Plaintiff insured Defendant’s apartment
complex, University Village, which was damaged in the April 27, 2011 tornado in Tuscaloosa,
Alabama. Defendant made a claim under the policy for repairs, lost rents, and depreciation.
Plaintiff paid the claim in the amount of $877,682.09 and Defendant represented that it had made
repairs.
Defendant later submitted a claim ostensibly for additional damage incurred in the April
27, 2011 tornado in the amount of $2,292,753.84. Defendant asserts that its initial claim was
only for a portion of “necessary” repairs sufficient to enable it to rent the apartments, and that it
always contemplated undertaking more extensive repairs.

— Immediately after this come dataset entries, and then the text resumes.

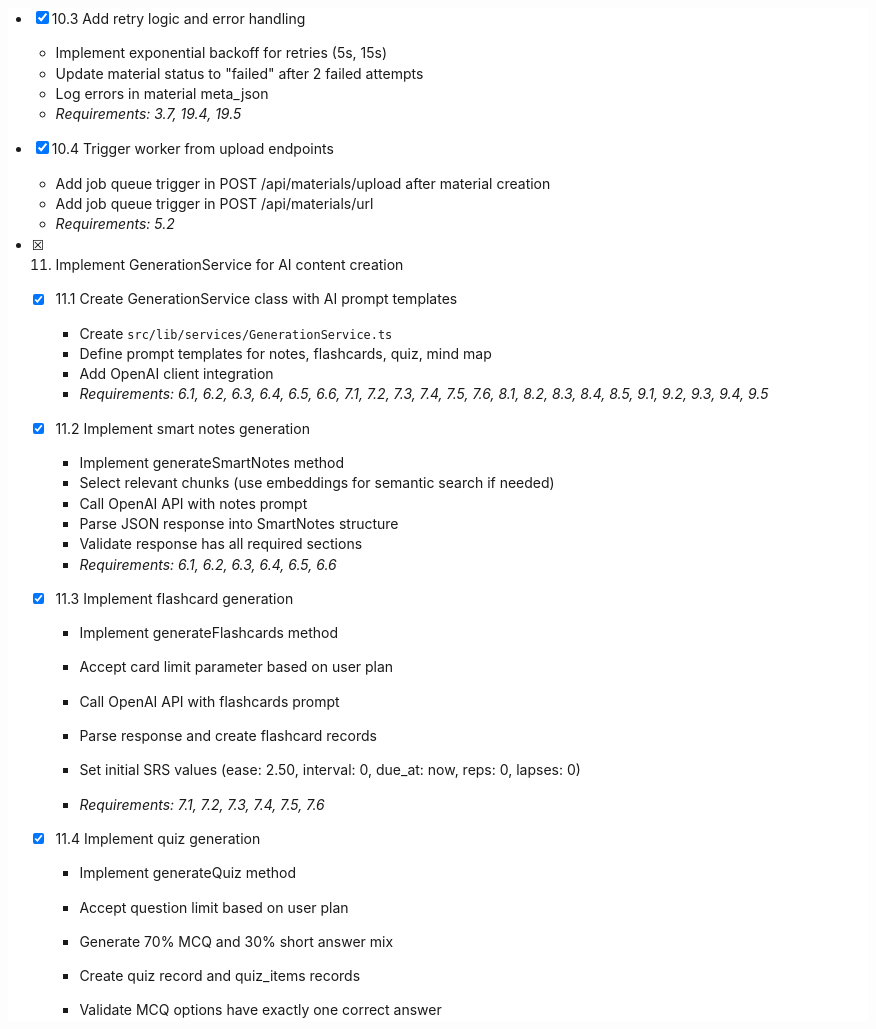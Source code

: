   - [x] 10.3 Add retry logic and error handling

    - Implement exponential backoff for retries (5s, 15s)
    - Update material status to "failed" after 2 failed attempts
    - Log errors in material meta_json
    - _Requirements: 3.7, 19.4, 19.5_
  

  - [x] 10.4 Trigger worker from upload endpoints


    - Add job queue trigger in POST /api/materials/upload after material creation
    - Add job queue trigger in POST /api/materials/url
    - _Requirements: 5.2_

- [x] 11. Implement GenerationService for AI content creation




  - [x] 11.1 Create GenerationService class with AI prompt templates

    - Create `src/lib/services/GenerationService.ts`
    - Define prompt templates for notes, flashcards, quiz, mind map
    - Add OpenAI client integration
    - _Requirements: 6.1, 6.2, 6.3, 6.4, 6.5, 6.6, 7.1, 7.2, 7.3, 7.4, 7.5, 7.6, 8.1, 8.2, 8.3, 8.4, 8.5, 9.1, 9.2, 9.3, 9.4, 9.5_
  

  - [x] 11.2 Implement smart notes generation


    - Implement generateSmartNotes method
    - Select relevant chunks (use embeddings for semantic search if needed)
    - Call OpenAI API with notes prompt
    - Parse JSON response into SmartNotes structure
    - Validate response has all required sections
    - _Requirements: 6.1, 6.2, 6.3, 6.4, 6.5, 6.6_
  



  - [x] 11.3 Implement flashcard generation


    - Implement generateFlashcards method
    - Accept card limit parameter based on user plan
    - Call OpenAI API with flashcards prompt
    - Parse response and create flashcard records
    - Set initial SRS values (ease: 2.50, interval: 0, due_at: now, reps: 0, lapses: 0)

    - _Requirements: 7.1, 7.2, 7.3, 7.4, 7.5, 7.6_


  
  - [x] 11.4 Implement quiz generation


    - Implement generateQuiz method
    - Accept question limit based on user plan
    - Generate 70% MCQ and 30% short answer mix
    - Create quiz record and quiz_items records

    - Validate MCQ options have exactly one correct answer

Plaintiff’s position is that it
understood that the initial claim was to repair all of the damage caused by the tornado.
Plaintiff investigated and eventually refused to pay the supplemental claim. It thereafter
filed this declaratory judgment action seeking to void the policy under its terms and under
Alabama Code Section 27-14-28 due to Defendant’s alleged fraud. Plaintiff asserts that, in
investigating Defendant’s supplemental claim, it discovered, among other things, that Defendant
had not made all of the repairs that were the basis for the initial claim it had previously paid.
Therefore, Plaintiff asserts that Defendant made intentional, material misrepresentations in
relation to its initial claim. Plaintiff also asserts that the damage sought to be repaired under the
supplemental claim was not the result of wind or tornado damage and is not covered by the
policy. (Doc. # 1).
II.
Relevant Undisputed Facts
Plaintiff insured Defendant’s apartment complex, University Village, located in
Tuscaloosa, Alabama, which suffered damage during a tornado on April 27, 2011. (Docs. # 1,
17). Defendant made a claim under its policy with Plaintiff related to the tornado damage. (Doc.
# 1). The policy provides in relevant part:
A. Concealment, Misrepresentation or Fraud
This Coverage Part is void in any case of fraud by you as it relates to this
Coverage Part at any time. It is also void if you or any other insured, at any time,
intentionally conceal or misrepresent a material fact concerning:
1. This Coverage Part;
2. The Covered Property;
3. Your interest in the Covered Property; or
4. A claim under this Coverage Part.
(Doc. # 90-2 at p. 79 (Bates No. 0078)).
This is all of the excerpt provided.